The controversy has helped American Baptist Evangelicals, a conservative renewal group, grow from fewer than 100 churches to more than 530 in five years, according to a report in the Christian Century.
Meanwhile, some of the 54 churches comprising membership of the 12-year-old Association of Welcoming & Affirming Baptists are becoming battle weary.
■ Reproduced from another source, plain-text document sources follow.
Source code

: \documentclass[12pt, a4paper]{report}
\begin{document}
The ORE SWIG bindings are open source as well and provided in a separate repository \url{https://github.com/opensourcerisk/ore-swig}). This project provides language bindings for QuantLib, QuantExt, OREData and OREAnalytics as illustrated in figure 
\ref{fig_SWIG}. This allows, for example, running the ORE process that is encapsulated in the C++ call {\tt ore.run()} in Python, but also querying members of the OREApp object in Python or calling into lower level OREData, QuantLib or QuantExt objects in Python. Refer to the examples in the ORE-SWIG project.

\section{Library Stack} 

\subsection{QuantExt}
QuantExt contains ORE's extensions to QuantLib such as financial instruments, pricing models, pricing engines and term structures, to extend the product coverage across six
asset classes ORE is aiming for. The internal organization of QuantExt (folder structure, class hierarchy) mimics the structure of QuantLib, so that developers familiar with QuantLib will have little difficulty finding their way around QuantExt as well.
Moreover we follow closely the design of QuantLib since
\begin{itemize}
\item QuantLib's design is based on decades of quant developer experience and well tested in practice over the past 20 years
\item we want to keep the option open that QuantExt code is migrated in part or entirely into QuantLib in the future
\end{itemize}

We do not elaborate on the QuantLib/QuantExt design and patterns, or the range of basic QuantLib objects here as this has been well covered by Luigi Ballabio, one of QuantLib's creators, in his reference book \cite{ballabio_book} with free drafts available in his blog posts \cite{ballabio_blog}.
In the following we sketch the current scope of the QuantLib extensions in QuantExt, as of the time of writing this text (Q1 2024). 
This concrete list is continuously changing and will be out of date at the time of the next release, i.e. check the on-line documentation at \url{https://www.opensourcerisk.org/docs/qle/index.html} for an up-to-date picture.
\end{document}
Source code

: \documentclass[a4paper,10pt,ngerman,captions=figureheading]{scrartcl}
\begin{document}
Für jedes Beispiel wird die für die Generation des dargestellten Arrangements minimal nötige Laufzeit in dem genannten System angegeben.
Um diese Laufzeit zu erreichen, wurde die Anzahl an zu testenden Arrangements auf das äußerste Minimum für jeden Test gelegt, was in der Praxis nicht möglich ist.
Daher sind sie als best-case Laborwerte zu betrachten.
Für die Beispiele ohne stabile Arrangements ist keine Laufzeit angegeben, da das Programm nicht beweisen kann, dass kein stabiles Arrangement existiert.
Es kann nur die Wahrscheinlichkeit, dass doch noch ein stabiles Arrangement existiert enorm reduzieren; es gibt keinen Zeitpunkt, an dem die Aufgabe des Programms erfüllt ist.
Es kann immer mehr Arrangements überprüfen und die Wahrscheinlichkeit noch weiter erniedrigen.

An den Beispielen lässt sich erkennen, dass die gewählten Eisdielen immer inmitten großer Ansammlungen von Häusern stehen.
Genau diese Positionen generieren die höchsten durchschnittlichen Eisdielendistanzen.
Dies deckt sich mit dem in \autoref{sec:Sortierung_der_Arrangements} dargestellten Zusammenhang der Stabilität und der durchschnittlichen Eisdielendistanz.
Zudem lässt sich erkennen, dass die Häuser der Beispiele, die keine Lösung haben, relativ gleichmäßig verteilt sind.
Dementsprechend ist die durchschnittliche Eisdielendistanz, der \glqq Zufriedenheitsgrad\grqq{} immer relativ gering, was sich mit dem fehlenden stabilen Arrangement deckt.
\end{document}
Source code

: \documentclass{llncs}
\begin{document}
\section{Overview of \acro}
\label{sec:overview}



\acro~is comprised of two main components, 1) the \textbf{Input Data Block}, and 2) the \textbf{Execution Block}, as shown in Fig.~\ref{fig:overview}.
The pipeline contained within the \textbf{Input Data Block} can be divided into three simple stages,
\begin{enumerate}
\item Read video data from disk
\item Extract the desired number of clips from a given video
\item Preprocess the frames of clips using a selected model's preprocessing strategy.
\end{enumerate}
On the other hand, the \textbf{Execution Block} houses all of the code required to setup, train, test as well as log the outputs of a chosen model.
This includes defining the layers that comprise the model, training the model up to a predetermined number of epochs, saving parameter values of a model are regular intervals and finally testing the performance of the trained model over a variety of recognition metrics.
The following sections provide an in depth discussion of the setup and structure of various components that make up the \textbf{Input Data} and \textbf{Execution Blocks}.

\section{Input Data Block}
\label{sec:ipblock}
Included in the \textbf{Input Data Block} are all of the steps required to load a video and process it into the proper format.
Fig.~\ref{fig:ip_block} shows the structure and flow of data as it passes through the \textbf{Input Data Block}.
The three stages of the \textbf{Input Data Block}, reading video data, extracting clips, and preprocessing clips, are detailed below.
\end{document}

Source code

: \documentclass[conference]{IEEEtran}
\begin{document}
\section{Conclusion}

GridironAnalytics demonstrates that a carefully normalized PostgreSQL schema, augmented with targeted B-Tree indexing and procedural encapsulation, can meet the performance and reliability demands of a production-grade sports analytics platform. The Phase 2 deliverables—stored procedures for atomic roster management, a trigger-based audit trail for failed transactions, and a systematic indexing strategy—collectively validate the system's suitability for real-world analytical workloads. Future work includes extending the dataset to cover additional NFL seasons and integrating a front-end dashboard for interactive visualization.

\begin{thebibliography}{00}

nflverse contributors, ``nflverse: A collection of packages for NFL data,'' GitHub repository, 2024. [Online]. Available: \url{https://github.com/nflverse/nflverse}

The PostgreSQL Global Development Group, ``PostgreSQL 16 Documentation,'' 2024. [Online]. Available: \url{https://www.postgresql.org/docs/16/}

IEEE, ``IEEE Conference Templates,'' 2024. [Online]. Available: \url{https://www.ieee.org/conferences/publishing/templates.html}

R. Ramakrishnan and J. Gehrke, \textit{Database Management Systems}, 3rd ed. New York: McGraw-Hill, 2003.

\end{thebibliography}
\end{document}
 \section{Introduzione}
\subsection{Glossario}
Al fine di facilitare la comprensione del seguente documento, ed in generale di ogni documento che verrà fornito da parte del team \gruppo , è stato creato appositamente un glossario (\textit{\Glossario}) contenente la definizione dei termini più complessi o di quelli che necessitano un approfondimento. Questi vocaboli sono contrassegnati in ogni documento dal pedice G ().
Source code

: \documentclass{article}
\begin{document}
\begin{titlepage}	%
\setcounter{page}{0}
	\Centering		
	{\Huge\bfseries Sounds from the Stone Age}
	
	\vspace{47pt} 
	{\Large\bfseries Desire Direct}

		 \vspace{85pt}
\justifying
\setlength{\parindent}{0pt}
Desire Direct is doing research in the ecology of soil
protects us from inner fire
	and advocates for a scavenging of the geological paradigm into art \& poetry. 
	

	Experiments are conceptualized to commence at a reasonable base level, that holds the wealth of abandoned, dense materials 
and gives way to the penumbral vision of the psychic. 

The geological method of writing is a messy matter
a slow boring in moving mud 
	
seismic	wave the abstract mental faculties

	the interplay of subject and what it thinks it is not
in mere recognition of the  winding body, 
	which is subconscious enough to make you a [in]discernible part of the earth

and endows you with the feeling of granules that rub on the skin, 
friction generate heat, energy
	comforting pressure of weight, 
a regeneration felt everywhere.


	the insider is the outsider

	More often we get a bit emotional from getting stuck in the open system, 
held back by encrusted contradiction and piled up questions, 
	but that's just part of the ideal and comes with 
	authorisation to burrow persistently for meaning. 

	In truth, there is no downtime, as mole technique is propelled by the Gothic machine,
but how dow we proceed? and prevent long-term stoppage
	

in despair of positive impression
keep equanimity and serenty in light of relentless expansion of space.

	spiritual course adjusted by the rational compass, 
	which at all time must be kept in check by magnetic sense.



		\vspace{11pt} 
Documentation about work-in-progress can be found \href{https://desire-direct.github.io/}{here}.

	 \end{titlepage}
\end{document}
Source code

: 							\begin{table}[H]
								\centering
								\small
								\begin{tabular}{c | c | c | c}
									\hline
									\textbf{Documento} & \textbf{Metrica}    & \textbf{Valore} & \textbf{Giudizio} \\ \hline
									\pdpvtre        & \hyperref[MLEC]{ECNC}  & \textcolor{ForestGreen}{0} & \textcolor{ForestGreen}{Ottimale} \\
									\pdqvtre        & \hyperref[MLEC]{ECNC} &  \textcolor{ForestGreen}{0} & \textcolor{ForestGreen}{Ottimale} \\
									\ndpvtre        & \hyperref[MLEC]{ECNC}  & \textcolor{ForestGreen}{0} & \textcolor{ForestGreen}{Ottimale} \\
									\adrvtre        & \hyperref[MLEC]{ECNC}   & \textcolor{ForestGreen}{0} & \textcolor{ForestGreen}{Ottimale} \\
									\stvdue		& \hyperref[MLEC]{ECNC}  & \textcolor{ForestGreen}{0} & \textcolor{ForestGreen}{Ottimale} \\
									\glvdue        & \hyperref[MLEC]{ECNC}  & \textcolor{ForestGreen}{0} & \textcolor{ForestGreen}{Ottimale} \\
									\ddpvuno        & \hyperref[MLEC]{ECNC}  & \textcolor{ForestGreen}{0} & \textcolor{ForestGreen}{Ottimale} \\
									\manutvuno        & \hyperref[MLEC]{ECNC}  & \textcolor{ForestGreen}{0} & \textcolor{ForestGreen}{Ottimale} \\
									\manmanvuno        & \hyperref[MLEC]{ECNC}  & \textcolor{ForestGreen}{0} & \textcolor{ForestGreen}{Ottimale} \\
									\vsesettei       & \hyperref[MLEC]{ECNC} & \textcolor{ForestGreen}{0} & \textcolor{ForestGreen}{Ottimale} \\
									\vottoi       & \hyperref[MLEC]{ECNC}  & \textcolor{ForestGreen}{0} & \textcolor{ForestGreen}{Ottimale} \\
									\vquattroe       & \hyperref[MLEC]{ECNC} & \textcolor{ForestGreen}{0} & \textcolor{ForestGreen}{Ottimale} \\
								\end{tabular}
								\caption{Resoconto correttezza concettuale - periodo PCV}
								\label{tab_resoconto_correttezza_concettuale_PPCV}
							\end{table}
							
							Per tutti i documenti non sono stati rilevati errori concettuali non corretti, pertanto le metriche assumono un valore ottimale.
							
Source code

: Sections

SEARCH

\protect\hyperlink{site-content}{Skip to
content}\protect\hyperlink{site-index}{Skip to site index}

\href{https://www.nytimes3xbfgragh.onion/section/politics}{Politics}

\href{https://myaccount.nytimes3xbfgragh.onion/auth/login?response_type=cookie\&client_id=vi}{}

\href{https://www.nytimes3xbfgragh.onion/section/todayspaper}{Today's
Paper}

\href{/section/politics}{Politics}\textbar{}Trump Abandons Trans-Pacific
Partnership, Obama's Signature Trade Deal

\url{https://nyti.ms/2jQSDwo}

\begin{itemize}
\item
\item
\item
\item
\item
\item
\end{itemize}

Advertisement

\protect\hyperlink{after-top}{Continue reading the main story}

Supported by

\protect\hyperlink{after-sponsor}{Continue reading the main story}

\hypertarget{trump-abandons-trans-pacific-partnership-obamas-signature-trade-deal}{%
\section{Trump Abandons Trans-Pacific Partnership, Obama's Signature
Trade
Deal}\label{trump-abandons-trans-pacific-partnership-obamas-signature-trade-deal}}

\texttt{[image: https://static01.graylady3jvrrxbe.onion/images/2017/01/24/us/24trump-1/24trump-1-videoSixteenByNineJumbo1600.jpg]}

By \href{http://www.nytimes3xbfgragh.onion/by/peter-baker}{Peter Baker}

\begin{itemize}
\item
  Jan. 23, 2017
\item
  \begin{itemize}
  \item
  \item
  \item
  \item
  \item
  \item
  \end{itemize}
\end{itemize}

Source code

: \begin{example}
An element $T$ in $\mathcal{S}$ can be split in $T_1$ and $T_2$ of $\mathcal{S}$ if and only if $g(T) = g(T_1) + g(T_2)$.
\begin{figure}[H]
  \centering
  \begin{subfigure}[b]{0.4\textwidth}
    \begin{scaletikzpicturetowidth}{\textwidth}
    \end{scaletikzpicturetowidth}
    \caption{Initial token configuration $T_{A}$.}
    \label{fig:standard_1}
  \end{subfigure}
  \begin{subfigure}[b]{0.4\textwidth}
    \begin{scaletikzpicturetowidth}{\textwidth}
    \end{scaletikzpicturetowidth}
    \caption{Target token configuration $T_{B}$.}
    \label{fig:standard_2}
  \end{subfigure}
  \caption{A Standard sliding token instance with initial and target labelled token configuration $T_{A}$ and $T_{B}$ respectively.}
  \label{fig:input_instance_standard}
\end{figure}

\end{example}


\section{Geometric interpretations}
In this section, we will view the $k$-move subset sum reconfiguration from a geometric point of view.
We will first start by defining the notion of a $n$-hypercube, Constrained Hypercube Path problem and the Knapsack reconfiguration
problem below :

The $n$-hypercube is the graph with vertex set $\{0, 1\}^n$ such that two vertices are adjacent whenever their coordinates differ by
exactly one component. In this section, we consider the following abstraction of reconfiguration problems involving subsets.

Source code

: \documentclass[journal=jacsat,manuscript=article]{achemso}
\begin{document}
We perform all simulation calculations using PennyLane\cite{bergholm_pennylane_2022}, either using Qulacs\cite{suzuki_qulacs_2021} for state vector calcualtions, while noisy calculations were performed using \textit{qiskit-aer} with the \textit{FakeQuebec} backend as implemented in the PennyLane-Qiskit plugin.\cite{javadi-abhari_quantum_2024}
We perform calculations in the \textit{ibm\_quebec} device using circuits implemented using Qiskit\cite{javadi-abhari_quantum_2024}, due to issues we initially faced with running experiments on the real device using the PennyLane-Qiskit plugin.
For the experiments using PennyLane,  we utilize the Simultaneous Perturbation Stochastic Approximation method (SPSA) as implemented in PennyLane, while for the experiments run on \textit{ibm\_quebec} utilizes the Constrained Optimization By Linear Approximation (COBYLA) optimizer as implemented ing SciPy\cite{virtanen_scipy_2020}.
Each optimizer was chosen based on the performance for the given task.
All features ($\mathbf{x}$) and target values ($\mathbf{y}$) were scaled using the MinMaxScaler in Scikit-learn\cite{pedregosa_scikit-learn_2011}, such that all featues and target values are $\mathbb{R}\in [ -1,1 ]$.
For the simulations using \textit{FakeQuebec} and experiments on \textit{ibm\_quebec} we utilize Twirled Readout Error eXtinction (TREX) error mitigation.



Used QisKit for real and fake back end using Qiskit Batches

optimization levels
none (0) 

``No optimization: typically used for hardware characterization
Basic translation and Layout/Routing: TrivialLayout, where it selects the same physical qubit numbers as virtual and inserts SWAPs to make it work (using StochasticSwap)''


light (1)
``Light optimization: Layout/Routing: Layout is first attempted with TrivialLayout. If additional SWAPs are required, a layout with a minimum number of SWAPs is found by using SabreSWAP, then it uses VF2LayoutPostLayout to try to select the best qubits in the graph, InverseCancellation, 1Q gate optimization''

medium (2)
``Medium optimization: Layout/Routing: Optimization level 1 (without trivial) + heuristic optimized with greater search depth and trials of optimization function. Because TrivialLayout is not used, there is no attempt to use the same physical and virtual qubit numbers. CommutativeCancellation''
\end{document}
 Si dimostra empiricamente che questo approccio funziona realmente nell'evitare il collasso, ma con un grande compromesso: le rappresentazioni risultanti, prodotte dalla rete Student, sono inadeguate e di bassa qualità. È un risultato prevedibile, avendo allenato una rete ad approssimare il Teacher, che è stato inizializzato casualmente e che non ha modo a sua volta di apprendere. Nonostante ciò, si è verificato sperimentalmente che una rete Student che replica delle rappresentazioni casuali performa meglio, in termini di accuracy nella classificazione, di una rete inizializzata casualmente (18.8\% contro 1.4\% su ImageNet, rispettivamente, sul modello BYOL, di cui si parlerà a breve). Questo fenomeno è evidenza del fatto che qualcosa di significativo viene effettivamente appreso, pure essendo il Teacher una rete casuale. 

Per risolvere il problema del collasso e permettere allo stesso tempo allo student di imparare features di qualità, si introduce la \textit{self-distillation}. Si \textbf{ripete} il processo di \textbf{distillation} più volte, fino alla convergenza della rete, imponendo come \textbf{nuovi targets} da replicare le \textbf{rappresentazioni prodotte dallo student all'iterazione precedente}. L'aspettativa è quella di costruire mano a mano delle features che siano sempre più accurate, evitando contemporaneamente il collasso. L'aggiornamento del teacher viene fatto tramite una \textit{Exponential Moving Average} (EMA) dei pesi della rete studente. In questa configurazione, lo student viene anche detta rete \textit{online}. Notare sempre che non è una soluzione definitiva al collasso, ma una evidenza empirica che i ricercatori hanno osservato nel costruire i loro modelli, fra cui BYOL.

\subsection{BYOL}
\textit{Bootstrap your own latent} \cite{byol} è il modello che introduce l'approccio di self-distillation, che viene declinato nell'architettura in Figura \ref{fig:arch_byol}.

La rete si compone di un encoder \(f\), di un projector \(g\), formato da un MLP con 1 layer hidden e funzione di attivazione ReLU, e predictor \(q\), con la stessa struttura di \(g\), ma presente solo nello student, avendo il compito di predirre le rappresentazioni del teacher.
Some are attracted to the Alliance of Baptists, a National Council of Churches member body of mostly former Southern Baptists, AWAB interim director Daniel Pryfogle told the Century.
Last November ABC/USA General Secretary Roy Medley said he “agonize[d] over the fact that many people feel a split is inevitable.”
“As we grapple with the question of homosexuality, especially as feelings rise to a fever-pitch, I worry because I see a tendency to shift from discernment to power moves,” Medley said. “Factions arise and groups work to outmaneuver one another so that the body becomes politicized and its missional focus lost.”
This week, Medley told members of the General Board much time has been spent since November in consulting with groups seeking to bring petitions or actions concerning bylaws and standing rules.
Despite the distraction over homosexuality, Medley said in American Baptist News Service, the denomination has grown in baptisms and new church starts. “Mission is still Job One,” he said.
While some regions are pressuring the denomination to deny membership to gay-friendly congregations, a leadership group called the Ministers Council has mounted the “Jerusalem Council Project,” a series of gatherings around the country to discuss differences over the issue of homosexuality.
The ABC/USA biennial opens Friday afternoon and continues through Sunday at the Colorado Convention Center in Denver.
A new AWAB newsletter reports the hiring of a permanent executive, Ken Pennings, an ordained American Baptist minister from Wisconsin. “In these times of turmoil, opportunity and discernment, we believe Ken has been prepared for just such a time as this to nurture and grow the ministry of AWAB,” said David Gregg, chair of the AWAB council.
AWAB plans to hold an annual retreat in Boulder, Colo., after the biennial concludes.
Bob Allen is managing editor of EthicsDaily.com.